La dissolution du monde et l’hypothèse deleuzienne
Nous avons plusieurs fois évoqué l’hypothèse deleuzienne ces dernières semaines, notamment à travers de la superbe description critique qu’en fit Jean-François Mattei (voir notamment le 22 juillet 2011). Notre propre hypothèse est que l’état du monde à partir de 2008-2009, et notamment avec une évolution décisive vers la dynamique de sa dissolution à cette époque, correspond à cette conception deleuzienne.
Il est alors intéressant d’observer combien cette évolution vers cette correspondance de l’hypothèse deleuzienne et de l’état du monde a été précédée et préparée par une pénétration subreptice et sans doute inconsciente de la psychologie américaniste par la même théorie (ou la théorie deleuzienne élargie aux postmodernistes, et connue aux USA sous l’expression de French Theory). En quelque sorte, comme on le voit par les correspondances de date, la théorie deleuzienne (la French Theory) a été le support symbolique de la folie américaniste, baptisée dans ce cas «la folie propre de l’Amérique» et qui allait nous emporter sur les chemins qu’on sait, – de 9/11 à la “dissolution du monde”.
«Il est intéressant d’explorer l’hypothèse que nous proposons, qui est que cette théorie trouva son application, ou épousa une évolution en lui donnant toute sa signification, en transformant une potentialité en une dynamique historique réelle, dans l’histoire des Etats-Unis depuis les années 1990. Tout s’enchaîne et se correspond parfaitement, les USA étant la matrice de la modernité et du Système, et conduisant la chevauchée vers la dissolution.»

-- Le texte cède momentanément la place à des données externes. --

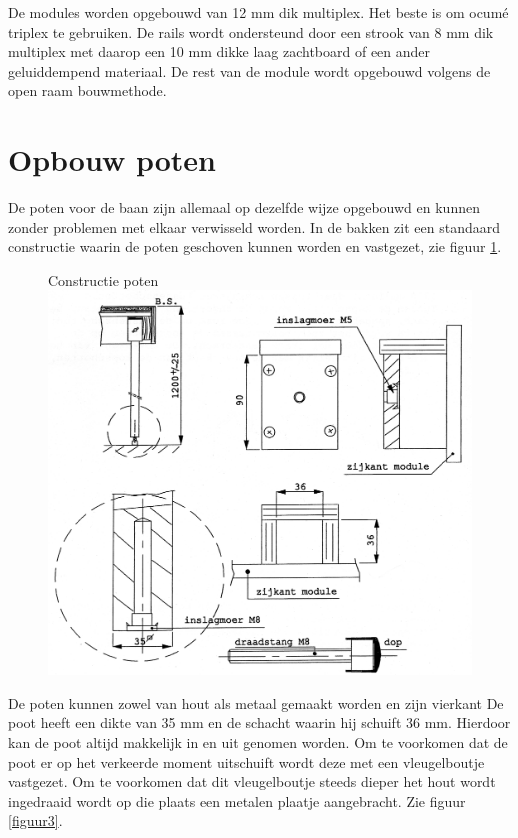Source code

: \documentclass[12pt,a4paper]{report}
\begin{document}
De modules worden opgebouwd van 12 mm dik multiplex. Het beste is om ocum\'{e} triplex te gebruiken. De rails wordt ondersteund door een strook van 8 mm dik multiplex met daarop een 10 mm dikke laag zachtboard of een ander geluiddempend materiaal.
De rest van de module wordt opgebouwd volgens de open raam bouwmethode.

\section{Opbouw poten}
\label{se:poten}
De poten voor de baan zijn allemaal op dezelfde wijze opgebouwd en kunnen zonder problemen met elkaar verwisseld worden. In de bakken zit een standaard constructie waarin de poten geschoven kunnen worden en vastgezet, zie figuur \ref{figuur2}.

\begin{figure}[!ht]
  \captionbox
  {Constructie poten\label{figuur2}}
  {\includegraphics[scale=0.2]{images/rcu_figuur2}}
\end{figure}

De poten kunnen zowel van hout als metaal gemaakt worden en zijn vierkant De poot heeft een dikte van 35 mm en de schacht waarin hij schuift 36 mm. Hierdoor kan de poot altijd makkelijk in en uit genomen worden. Om te voorkomen dat de poot er op het verkeerde moment uitschuift wordt deze met een vleugelboutje vastgezet. Om te voorkomen dat dit vleugelboutje steeds dieper het hout wordt ingedraaid wordt op die plaats een metalen plaatje aangebracht. Zie figuur \ref{figuur3}.
\end{document}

Voici donc la French Theory, avec son grand succès d’estime dans les années 1970 aux USA, avec son influence souterraine majeure sur la psychologie américaniste, dans les années 1990, pour ouvrir le barrage de «la folie propre de l’Amérique» … On pourrait penser que la French Theory entra en correspondance presque intime avec l’évolution finale des USA, après la chute de l’URSS, – comme si la France retrouvait, pour préparer (certes, sans y penser et encore moins le vouloir) la chute de l’Amérique, le rôle d’influence qu’elle occupa à l'avénement de la même Grande République, dans les années 1770.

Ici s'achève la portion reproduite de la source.